EXERCISE BRIEF: Before writing anything, find the line that contains "for OWIN authentication</span></span>", then retype the entries below exactly from their first line through that one, without pictures.

Saved data entries:
┄┄┄┄┄┄┄┄┄┄┄┄┄┄┄┄┄┄┄┄

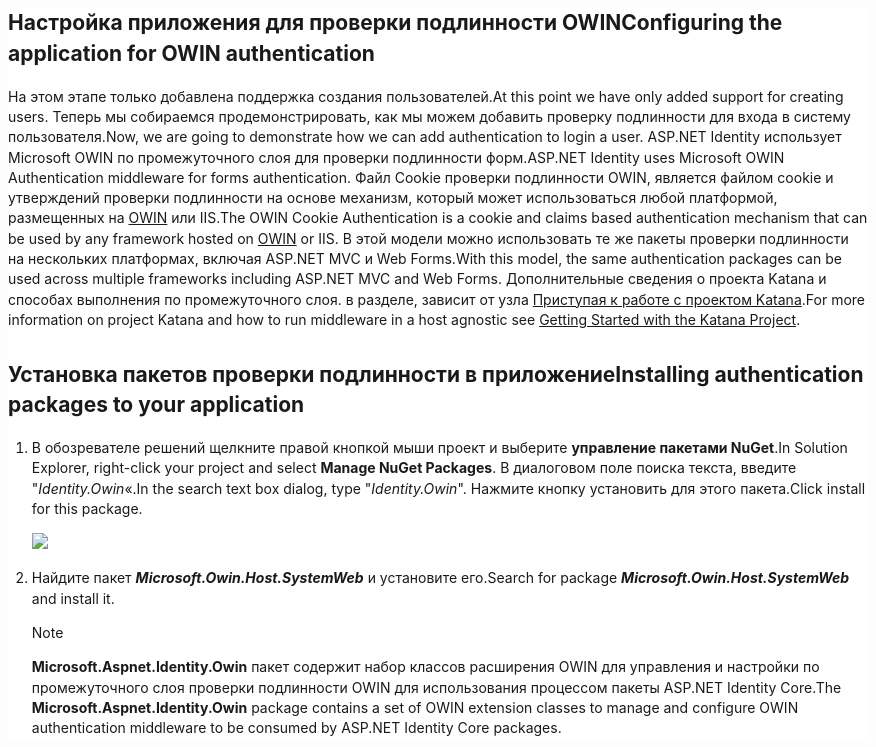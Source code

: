 ## <a name="configuring-the-application-for-owin-authentication"></a><span data-ttu-id="90aef-159">Настройка приложения для проверки подлинности OWIN</span><span class="sxs-lookup"><span data-stu-id="90aef-159">Configuring the application for OWIN authentication</span></span>

<span data-ttu-id="90aef-160">На этом этапе только добавлена поддержка создания пользователей.</span><span class="sxs-lookup"><span data-stu-id="90aef-160">At this point we have only added support for creating users.</span></span> <span data-ttu-id="90aef-161">Теперь мы собираемся продемонстрировать, как мы можем добавить проверку подлинности для входа в систему пользователя.</span><span class="sxs-lookup"><span data-stu-id="90aef-161">Now, we are going to demonstrate how we can add authentication to login a user.</span></span> <span data-ttu-id="90aef-162">ASP.NET Identity использует Microsoft OWIN по промежуточного слоя для проверки подлинности форм.</span><span class="sxs-lookup"><span data-stu-id="90aef-162">ASP.NET Identity uses Microsoft OWIN Authentication middleware for forms authentication.</span></span> <span data-ttu-id="90aef-163">Файл Cookie проверки подлинности OWIN, является файлом cookie и утверждений проверки подлинности на основе механизм, который может использоваться любой платформой, размещенных на [OWIN](https://msdn.microsoft.com/magazine/dn451439.aspx) или IIS.</span><span class="sxs-lookup"><span data-stu-id="90aef-163">The OWIN Cookie Authentication is a cookie and claims based authentication mechanism that can be used by any framework hosted on [OWIN](https://msdn.microsoft.com/magazine/dn451439.aspx) or IIS.</span></span> <span data-ttu-id="90aef-164">В этой модели можно использовать те же пакеты проверки подлинности на нескольких платформах, включая ASP.NET MVC и Web Forms.</span><span class="sxs-lookup"><span data-stu-id="90aef-164">With this model, the same authentication packages can be used across multiple frameworks including ASP.NET MVC and Web Forms.</span></span> <span data-ttu-id="90aef-165">Дополнительные сведения о проекта Katana и способах выполнения по промежуточного слоя. в разделе, зависит от узла [Приступая к работе с проектом Katana](https://msdn.microsoft.com/magazine/dn451439.aspx).</span><span class="sxs-lookup"><span data-stu-id="90aef-165">For more information on project Katana and how to run middleware in a host agnostic see [Getting Started with the Katana Project](https://msdn.microsoft.com/magazine/dn451439.aspx).</span></span>

## <a name="installing-authentication-packages-to-your-application"></a><span data-ttu-id="90aef-166">Установка пакетов проверки подлинности в приложение</span><span class="sxs-lookup"><span data-stu-id="90aef-166">Installing authentication packages to your application</span></span>

1. <span data-ttu-id="90aef-167">В обозревателе решений щелкните правой кнопкой мыши проект и выберите **управление пакетами NuGet**.</span><span class="sxs-lookup"><span data-stu-id="90aef-167">In Solution Explorer, right-click your project and select **Manage NuGet Packages**.</span></span> <span data-ttu-id="90aef-168">В диалоговом поле поиска текста, введите "*Identity.Owin*«.</span><span class="sxs-lookup"><span data-stu-id="90aef-168">In the search text box dialog, type "*Identity.Owin*".</span></span> <span data-ttu-id="90aef-169">Нажмите кнопку установить для этого пакета.</span><span class="sxs-lookup"><span data-stu-id="90aef-169">Click install for this package.</span></span>   
  
    ![](adding-aspnet-identity-to-an-empty-or-existing-web-forms-project/_static/image10.png)
2. <span data-ttu-id="90aef-170">Найдите пакет ***Microsoft.Owin.Host.SystemWeb*** и установите его.</span><span class="sxs-lookup"><span data-stu-id="90aef-170">Search for package ***Microsoft.Owin.Host.SystemWeb*** and install it.</span></span>   

    > [!NOTE]
    > <span data-ttu-id="90aef-171">**Microsoft.Aspnet.Identity.Owin** пакет содержит набор классов расширения OWIN для управления и настройки по промежуточного слоя проверки подлинности OWIN для использования процессом пакеты ASP.NET Identity Core.</span><span class="sxs-lookup"><span data-stu-id="90aef-171">The **Microsoft.Aspnet.Identity.Owin** package contains a set of OWIN extension classes to manage and configure OWIN authentication middleware to be consumed by ASP.NET Identity Core packages.</span></span>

┄┄┄┄┄┄┄┄┄┄┄┄┄┄┄┄┄┄┄┄

SOLUTION TO THIS PROBLEM:
Source code

: ## <a name="configuring-the-application-for-owin-authentication"></a><span data-ttu-id="90aef-159">Настройка приложения для проверки подлинности OWIN</span><span class="sxs-lookup"><span data-stu-id="90aef-159">Configuring the application for OWIN authentication</span></span>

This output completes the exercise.